Tuesday, September 26, 2017

Image Classification - Deep Learning

#github project  -  how to loop through a folder containing multiple images and classifying them using Keras and Pre-trained Networks. #tensorflow #keras #CNN #Neuralnet #INCEPTIONV3 #Machinelearning #DeepLearning


ImageClassificationDeepLearning

Here I will show how to loop through a folder containing multiple images and classifying them using Keras and Pre-trained Networks.
#TENSORFLOW #KERAS #NN #NEURALNET #INCEPTIONV3 #MACHINELEARNING #DEEPLEARNING
Our brains make vision seem easy. It doesn't take any effort for humans to tell apart a lion and a jaguar, read a sign, or recognize a human's face. But these are actually hard problems to solve with a computer: they only seem easy because our brains are incredibly good at understanding images.


How it helps ? 

Let’s say you have a folder wherein Multiple images get uploaded – best example will be like OLX or Quickr which are free Buy & Sell websites. Now, you need to determine if any harmful things ( e.g. Gun etc) are being bought and sold .

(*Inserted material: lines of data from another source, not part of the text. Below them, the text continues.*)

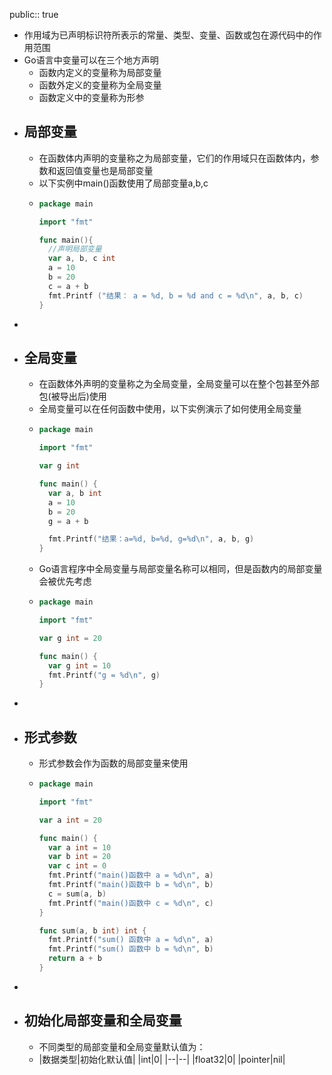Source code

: public:: true

- 作用域为已声明标识符所表示的常量、类型、变量、函数或包在源代码中的作用范围
- Go语言中变量可以在三个地方声明
	- 函数内定义的变量称为局部变量
	- 函数外定义的变量称为全局变量
	- 函数定义中的变量称为形参
- ## 局部变量
	- 在函数体内声明的变量称之为局部变量，它们的作用域只在函数体内，参数和返回值变量也是局部变量
	- 以下实例中main()函数使用了局部变量a,b,c
	- ```go
	  package main
	  
	  import "fmt"
	  
	  func main(){
	    //声明局部变量
	    var a, b, c int
	    a = 10
	    b = 20
	    c = a + b
	    fmt.Printf ("结果： a = %d, b = %d and c = %d\n", a, b, c)
	  }
	  ```
-
- ## 全局变量
	- 在函数体外声明的变量称之为全局变量，全局变量可以在整个包甚至外部包(被导出后)使用
	- 全局变量可以在任何函数中使用，以下实例演示了如何使用全局变量
	- ```go
	  package main
	  
	  import "fmt"
	  
	  var g int
	  
	  func main() {
	  	var a, b int
	  	a = 10
	  	b = 20
	  	g = a + b
	  
	  	fmt.Printf("结果：a=%d, b=%d, g=%d\n", a, b, g)
	  }
	  ```
	- Go语言程序中全局变量与局部变量名称可以相同，但是函数内的局部变量会被优先考虑
	- ```go
	  package main
	  
	  import "fmt"
	  
	  var g int = 20
	  
	  func main() {
	  	var g int = 10
	  	fmt.Printf("g = %d\n", g)
	  }
	  ```
-
- ## 形式参数
	- 形式参数会作为函数的局部变量来使用
	- ```go
	  package main
	  
	  import "fmt"
	  
	  var a int = 20
	  
	  func main() {
	  	var a int = 10
	  	var b int = 20
	  	var c int = 0
	  	fmt.Printf("main()函数中 a = %d\n", a)
	  	fmt.Printf("main()函数中 b = %d\n", b)
	  	c = sum(a, b)
	  	fmt.Printf("main()函数中 c = %d\n", c)
	  }
	  
	  func sum(a, b int) int {
	  	fmt.Printf("sum() 函数中 a = %d\n", a)
	  	fmt.Printf("sum() 函数中 b = %d\n", b)
	  	return a + b
	  }
	  ```
-
- ## 初始化局部变量和全局变量
	- 不同类型的局部变量和全局变量默认值为：
	- |数据类型|初始化默认值|
	  |int|0|
	  |--|--|
	  |float32|0|
	  |pointer|nil|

SEVERAL PRE-TRAINED NETWORKS :
  • VGG16, VGG19, ResNet50, Inception V3, and Xception
State-of-the-art deep learning image classifiers in Keras
Keras ships out-of-the-box with five Convolutional Neural Networks that have been pre-trained on the ImageNet dataset: VGG16 VGG19 ResNet50 Inception V3 Xception
Inception V3
The goal of the inception module is to act as a “multi-level feature extractor” by computing 1×1, 3×3, and 5×5 convolutions within the same module of the network — the output of these filters are then stacked along the channel dimension and before being fed into the next layer in the network. The original incarnation of this architecture was called GoogLeNet, but subsequent manifestations have simply been called Inception vN where N refers to the version number put out by Google.